◆ Records to use
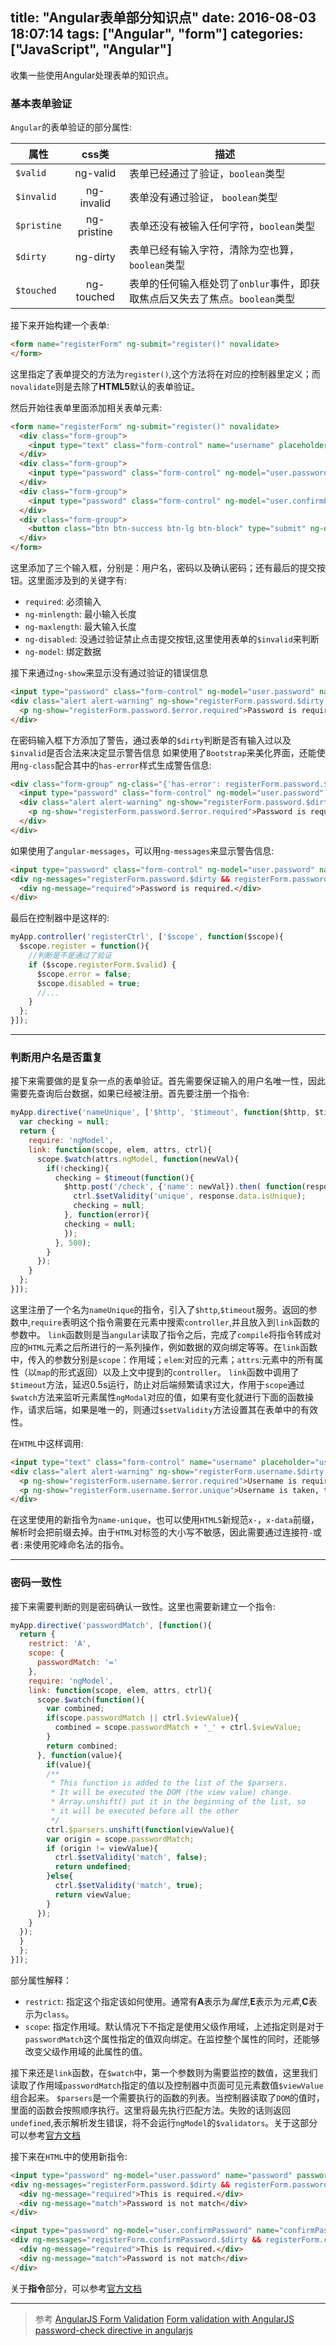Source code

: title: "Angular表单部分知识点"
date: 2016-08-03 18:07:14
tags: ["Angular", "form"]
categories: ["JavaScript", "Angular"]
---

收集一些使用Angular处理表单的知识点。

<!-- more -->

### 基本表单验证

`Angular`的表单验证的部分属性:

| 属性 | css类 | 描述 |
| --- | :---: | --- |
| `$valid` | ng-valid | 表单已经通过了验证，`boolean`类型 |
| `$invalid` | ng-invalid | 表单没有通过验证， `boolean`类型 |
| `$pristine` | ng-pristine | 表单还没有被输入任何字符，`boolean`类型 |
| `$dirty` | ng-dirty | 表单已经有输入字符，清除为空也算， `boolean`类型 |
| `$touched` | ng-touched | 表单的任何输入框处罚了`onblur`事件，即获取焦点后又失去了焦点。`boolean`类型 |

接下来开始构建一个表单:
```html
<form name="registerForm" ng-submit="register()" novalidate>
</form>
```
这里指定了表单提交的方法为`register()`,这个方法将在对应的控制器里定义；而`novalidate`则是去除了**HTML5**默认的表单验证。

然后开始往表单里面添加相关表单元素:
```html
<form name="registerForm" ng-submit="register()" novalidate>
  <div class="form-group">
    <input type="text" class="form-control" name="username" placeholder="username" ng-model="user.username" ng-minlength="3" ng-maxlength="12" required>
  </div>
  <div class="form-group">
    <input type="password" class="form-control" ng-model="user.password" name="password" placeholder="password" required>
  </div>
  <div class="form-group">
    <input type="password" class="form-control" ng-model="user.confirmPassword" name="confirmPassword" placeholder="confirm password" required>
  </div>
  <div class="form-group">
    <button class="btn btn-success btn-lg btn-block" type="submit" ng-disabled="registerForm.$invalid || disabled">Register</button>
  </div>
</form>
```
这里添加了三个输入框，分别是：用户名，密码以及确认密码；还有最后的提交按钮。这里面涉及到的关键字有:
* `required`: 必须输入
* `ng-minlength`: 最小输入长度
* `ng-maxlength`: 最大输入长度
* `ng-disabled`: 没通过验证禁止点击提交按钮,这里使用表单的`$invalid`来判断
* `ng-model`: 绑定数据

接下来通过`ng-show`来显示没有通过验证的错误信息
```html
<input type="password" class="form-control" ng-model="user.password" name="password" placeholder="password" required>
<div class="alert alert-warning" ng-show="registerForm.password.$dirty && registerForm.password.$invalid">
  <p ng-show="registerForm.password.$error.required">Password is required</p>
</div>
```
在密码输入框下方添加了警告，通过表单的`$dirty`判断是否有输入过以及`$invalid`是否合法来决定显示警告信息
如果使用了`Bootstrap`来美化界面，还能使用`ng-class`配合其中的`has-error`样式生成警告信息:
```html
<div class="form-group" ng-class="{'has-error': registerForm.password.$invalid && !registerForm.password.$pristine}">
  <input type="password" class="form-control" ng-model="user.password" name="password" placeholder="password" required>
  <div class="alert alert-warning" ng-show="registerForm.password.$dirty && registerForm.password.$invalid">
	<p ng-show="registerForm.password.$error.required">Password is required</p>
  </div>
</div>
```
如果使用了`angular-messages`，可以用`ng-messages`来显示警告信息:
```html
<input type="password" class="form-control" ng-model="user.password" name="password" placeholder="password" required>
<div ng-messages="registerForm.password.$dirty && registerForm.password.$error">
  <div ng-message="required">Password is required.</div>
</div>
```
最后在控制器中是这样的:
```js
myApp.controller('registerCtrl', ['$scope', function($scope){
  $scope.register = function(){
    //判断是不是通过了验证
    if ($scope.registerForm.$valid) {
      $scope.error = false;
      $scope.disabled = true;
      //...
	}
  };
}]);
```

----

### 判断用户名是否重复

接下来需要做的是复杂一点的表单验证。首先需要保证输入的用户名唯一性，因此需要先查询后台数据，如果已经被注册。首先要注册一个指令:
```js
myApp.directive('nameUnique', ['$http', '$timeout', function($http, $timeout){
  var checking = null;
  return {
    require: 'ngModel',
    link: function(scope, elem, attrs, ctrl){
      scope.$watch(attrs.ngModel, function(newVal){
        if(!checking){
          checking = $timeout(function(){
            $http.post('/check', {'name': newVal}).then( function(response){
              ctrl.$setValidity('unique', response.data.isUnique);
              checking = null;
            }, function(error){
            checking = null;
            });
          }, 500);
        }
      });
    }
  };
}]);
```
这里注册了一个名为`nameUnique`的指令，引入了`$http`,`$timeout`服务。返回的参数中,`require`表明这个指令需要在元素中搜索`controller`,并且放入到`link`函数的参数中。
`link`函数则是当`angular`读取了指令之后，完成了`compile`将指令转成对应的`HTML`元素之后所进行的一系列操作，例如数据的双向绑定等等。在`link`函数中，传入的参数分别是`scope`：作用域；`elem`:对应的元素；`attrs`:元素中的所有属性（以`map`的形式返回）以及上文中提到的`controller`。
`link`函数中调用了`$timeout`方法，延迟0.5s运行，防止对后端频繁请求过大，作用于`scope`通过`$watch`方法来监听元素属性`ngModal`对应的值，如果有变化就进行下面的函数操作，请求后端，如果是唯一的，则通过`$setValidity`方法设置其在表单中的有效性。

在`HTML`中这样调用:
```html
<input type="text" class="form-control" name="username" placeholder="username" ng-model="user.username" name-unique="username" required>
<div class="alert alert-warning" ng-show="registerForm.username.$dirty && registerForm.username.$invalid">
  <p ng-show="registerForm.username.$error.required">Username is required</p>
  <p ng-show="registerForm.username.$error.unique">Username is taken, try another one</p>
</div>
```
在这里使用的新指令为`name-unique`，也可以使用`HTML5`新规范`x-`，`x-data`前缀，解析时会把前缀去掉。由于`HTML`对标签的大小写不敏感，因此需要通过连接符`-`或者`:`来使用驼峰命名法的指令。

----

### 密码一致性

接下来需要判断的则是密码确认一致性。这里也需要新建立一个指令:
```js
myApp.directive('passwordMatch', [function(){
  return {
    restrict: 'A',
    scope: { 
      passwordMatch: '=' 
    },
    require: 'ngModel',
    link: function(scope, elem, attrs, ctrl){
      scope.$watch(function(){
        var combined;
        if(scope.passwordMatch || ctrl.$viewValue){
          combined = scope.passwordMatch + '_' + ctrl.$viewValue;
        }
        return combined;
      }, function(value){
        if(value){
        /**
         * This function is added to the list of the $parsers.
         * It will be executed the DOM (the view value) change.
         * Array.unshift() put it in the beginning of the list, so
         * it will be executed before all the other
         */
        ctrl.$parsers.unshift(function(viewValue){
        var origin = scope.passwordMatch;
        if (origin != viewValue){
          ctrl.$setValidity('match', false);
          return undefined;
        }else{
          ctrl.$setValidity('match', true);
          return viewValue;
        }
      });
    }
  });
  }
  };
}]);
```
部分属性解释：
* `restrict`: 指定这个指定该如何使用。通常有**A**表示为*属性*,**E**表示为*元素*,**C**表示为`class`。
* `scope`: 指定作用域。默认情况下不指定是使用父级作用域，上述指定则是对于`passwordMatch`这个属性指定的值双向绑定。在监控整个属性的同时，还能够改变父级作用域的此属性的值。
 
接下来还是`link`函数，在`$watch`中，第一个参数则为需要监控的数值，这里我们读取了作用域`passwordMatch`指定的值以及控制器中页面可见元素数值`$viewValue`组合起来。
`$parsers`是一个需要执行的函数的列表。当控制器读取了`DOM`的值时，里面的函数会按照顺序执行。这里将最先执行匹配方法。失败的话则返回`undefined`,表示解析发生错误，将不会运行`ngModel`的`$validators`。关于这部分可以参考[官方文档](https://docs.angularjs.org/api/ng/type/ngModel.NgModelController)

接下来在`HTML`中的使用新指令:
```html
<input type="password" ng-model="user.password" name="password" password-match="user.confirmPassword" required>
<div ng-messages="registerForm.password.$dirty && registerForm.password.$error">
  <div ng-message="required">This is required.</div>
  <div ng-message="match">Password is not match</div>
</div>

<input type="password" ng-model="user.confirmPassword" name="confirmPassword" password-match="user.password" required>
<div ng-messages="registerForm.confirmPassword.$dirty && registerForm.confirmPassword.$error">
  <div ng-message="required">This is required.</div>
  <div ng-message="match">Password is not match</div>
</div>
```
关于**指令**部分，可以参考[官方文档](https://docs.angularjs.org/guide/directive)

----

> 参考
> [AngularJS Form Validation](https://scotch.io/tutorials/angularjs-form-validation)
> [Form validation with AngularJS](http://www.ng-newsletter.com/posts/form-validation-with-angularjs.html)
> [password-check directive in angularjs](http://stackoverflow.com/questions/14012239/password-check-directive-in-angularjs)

◆ Aim of the exercise
Copy out each line of the data that holds the string "text".

◆ Task answer
    <input type="text" class="form-control" name="username" placeholder="username" ng-model="user.username" ng-minlength="3" ng-maxlength="12" required>
<input type="text" class="form-control" name="username" placeholder="username" ng-model="user.username" name-unique="username" required>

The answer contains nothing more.